:: Given records ::
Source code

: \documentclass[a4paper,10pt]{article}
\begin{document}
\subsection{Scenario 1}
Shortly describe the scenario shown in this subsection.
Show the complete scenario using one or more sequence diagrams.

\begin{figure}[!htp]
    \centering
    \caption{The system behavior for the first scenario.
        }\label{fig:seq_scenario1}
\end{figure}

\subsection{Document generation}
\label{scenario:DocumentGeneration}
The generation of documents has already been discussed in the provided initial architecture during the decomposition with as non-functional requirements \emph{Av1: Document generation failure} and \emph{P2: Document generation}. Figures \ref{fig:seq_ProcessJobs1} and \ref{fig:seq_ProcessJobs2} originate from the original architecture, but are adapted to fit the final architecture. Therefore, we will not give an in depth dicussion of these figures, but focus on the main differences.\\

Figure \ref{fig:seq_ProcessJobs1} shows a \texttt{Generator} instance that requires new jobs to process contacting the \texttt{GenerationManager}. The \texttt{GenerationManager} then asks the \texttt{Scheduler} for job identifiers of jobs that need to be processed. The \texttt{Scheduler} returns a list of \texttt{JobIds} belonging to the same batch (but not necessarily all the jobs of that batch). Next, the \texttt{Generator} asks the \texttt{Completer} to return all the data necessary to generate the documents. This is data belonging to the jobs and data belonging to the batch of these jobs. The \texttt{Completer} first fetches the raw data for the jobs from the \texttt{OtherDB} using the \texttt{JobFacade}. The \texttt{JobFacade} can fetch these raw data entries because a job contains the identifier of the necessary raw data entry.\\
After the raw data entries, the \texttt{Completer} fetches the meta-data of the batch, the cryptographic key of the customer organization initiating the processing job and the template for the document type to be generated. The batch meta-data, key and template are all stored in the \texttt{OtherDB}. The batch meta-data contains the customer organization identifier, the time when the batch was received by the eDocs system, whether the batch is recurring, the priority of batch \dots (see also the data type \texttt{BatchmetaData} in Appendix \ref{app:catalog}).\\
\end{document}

...

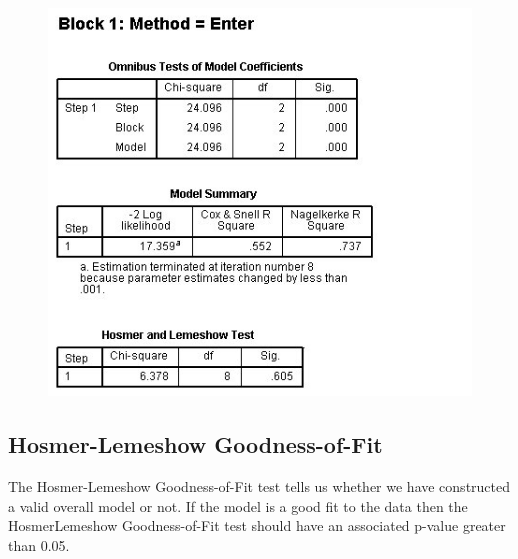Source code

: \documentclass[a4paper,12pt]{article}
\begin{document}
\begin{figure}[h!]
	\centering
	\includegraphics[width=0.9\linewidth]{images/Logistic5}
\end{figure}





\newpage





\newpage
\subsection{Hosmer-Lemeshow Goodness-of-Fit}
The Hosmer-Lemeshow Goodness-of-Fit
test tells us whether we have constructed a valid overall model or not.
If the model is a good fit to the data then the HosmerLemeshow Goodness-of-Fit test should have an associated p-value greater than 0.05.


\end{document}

--

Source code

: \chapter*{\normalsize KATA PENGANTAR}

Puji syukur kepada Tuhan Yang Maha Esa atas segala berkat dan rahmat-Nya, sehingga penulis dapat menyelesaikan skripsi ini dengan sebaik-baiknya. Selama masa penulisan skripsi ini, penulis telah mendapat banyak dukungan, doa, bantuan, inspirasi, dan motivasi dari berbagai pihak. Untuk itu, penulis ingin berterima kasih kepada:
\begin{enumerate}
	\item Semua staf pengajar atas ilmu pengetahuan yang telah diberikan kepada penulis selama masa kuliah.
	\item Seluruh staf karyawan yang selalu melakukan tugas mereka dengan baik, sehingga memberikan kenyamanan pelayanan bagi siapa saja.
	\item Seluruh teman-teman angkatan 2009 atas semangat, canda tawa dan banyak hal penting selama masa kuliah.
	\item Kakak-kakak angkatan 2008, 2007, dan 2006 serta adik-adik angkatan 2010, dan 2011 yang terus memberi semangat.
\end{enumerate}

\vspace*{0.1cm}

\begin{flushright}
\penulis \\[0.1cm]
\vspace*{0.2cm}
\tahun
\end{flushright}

:: Required action ::
Among the records above, find each line holding the string "kepada" and pull it out.

:: Reply ::
Puji syukur kepada Tuhan Yang Maha Esa atas segala berkat dan rahmat-Nya, sehingga penulis dapat menyelesaikan skripsi ini dengan sebaik-baiknya. Selama masa penulisan skripsi ini, penulis telah mendapat banyak dukungan, doa, bantuan, inspirasi, dan motivasi dari berbagai pihak. Untuk itu, penulis ingin berterima kasih kepada:
	\item Semua staf pengajar atas ilmu pengetahuan yang telah diberikan kepada penulis selama masa kuliah.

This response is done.